— PROBLEM DETAILS —
Report each line below that carries the word "Adding".

Plain-text document sources:
* * * * *

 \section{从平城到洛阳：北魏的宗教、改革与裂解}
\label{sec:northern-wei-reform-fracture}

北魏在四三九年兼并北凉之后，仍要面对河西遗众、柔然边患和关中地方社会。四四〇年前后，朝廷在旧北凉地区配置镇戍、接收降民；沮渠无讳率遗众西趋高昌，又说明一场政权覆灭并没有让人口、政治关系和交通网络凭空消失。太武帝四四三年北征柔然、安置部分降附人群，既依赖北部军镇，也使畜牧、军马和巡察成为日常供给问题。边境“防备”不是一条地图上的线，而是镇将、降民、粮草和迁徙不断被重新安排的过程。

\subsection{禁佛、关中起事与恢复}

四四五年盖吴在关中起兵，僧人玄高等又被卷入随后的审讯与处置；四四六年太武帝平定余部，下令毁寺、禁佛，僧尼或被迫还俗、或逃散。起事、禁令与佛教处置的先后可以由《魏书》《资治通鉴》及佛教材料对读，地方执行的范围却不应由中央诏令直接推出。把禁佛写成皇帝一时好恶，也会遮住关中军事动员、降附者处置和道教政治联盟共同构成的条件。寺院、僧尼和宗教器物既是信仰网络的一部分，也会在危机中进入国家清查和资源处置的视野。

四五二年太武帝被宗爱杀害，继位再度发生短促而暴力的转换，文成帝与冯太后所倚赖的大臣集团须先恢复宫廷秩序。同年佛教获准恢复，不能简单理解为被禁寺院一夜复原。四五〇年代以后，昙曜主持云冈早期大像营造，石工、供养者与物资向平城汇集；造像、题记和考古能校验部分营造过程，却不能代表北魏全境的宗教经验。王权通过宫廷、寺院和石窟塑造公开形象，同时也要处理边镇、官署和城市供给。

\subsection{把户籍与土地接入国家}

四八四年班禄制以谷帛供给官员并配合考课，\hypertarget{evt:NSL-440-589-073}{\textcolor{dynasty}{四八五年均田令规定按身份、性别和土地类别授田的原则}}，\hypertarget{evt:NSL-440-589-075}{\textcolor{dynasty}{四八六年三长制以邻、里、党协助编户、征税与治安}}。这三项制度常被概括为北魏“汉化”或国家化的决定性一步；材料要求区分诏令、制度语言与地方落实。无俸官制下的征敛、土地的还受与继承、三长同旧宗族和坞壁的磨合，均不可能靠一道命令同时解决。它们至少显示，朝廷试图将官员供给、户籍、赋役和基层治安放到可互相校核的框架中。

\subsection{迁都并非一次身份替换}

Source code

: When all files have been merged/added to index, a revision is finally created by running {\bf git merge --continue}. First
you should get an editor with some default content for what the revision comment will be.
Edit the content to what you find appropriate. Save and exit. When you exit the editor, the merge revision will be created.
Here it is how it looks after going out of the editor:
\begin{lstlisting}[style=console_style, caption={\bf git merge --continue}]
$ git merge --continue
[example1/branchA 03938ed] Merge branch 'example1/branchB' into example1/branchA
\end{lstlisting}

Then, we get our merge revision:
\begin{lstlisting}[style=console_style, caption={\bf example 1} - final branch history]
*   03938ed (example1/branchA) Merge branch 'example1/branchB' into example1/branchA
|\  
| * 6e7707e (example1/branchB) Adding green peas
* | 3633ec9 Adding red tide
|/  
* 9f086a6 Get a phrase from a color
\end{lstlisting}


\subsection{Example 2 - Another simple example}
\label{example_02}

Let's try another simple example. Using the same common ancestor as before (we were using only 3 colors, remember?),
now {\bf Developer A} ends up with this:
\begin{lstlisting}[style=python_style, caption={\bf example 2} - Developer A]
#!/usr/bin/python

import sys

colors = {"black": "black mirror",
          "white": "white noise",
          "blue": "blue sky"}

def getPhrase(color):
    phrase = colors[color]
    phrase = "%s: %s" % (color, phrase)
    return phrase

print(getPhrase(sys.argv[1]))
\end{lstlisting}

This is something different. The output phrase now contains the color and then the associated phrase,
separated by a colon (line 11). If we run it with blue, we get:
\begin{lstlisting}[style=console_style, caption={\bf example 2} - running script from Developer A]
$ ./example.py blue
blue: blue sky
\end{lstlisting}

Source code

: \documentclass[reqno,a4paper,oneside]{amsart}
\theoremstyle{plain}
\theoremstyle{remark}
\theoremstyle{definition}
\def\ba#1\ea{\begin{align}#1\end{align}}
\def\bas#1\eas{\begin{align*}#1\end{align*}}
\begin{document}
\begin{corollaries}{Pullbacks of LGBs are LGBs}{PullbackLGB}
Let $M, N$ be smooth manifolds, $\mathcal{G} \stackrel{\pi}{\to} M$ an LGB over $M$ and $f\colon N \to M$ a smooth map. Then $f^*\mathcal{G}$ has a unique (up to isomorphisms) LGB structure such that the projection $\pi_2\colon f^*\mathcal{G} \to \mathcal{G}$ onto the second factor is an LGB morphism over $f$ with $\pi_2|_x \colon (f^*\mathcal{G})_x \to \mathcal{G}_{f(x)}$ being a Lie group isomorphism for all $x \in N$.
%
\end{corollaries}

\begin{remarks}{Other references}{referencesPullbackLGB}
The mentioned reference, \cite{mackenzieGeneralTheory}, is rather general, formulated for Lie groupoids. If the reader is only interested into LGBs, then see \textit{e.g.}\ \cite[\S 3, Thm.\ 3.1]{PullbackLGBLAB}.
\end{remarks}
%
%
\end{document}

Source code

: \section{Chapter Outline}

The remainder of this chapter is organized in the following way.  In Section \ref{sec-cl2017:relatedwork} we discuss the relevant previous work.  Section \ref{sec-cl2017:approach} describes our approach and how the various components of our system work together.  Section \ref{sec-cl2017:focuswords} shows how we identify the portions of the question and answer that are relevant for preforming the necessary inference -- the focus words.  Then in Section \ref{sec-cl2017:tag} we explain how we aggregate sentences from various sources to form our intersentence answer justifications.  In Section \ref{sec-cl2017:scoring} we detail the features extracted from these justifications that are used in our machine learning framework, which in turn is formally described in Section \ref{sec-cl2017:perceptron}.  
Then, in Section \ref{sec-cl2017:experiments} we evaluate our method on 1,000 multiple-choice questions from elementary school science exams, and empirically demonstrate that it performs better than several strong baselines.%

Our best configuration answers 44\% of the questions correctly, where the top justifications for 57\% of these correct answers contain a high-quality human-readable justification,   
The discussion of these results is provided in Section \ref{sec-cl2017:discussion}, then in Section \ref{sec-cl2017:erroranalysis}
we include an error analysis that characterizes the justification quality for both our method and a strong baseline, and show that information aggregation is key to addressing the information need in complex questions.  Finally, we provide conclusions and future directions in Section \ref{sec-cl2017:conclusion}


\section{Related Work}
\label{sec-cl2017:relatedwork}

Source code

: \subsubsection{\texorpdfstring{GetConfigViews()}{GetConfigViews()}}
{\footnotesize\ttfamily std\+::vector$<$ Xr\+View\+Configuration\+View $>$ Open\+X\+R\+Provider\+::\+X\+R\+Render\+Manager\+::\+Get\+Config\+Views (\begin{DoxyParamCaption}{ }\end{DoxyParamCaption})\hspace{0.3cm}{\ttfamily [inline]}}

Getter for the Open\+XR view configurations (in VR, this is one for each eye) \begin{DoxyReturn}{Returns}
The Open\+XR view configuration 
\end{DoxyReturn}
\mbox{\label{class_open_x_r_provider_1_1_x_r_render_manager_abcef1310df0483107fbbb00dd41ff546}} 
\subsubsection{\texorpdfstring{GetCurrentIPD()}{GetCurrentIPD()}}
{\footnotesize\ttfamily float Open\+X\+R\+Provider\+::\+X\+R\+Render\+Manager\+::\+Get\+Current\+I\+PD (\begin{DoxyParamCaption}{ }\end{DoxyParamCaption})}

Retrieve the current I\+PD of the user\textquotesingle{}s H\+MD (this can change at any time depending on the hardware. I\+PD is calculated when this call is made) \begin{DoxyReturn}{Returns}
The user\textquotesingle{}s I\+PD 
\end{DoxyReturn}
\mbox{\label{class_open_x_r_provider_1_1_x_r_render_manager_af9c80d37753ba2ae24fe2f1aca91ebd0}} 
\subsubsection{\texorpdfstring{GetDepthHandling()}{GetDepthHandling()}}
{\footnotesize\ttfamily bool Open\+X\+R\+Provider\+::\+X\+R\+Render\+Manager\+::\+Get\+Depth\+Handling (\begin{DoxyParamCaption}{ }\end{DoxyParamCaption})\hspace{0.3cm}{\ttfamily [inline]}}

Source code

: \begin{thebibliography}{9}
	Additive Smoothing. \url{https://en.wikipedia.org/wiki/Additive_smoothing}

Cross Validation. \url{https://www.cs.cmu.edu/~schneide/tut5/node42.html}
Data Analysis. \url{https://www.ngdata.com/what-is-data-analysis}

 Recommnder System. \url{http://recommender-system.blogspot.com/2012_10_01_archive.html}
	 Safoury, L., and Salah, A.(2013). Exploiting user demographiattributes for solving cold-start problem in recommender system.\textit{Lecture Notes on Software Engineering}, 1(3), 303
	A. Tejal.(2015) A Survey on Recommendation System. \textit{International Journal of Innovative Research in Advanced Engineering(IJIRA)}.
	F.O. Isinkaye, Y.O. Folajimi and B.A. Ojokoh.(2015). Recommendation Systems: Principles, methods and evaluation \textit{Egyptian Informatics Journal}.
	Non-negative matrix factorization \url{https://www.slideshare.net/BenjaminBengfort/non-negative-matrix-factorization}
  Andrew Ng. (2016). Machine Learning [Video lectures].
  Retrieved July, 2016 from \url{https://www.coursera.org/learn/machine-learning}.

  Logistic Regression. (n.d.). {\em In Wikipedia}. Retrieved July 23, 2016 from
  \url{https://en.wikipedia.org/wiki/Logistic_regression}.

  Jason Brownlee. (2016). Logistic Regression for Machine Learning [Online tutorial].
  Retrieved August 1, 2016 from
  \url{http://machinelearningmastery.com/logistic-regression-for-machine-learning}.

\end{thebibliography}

* * * * *

— ANSWER FOR THE TASK —
| * 6e7707e (example1/branchB) Adding green peas
* | 3633ec9 Adding red tide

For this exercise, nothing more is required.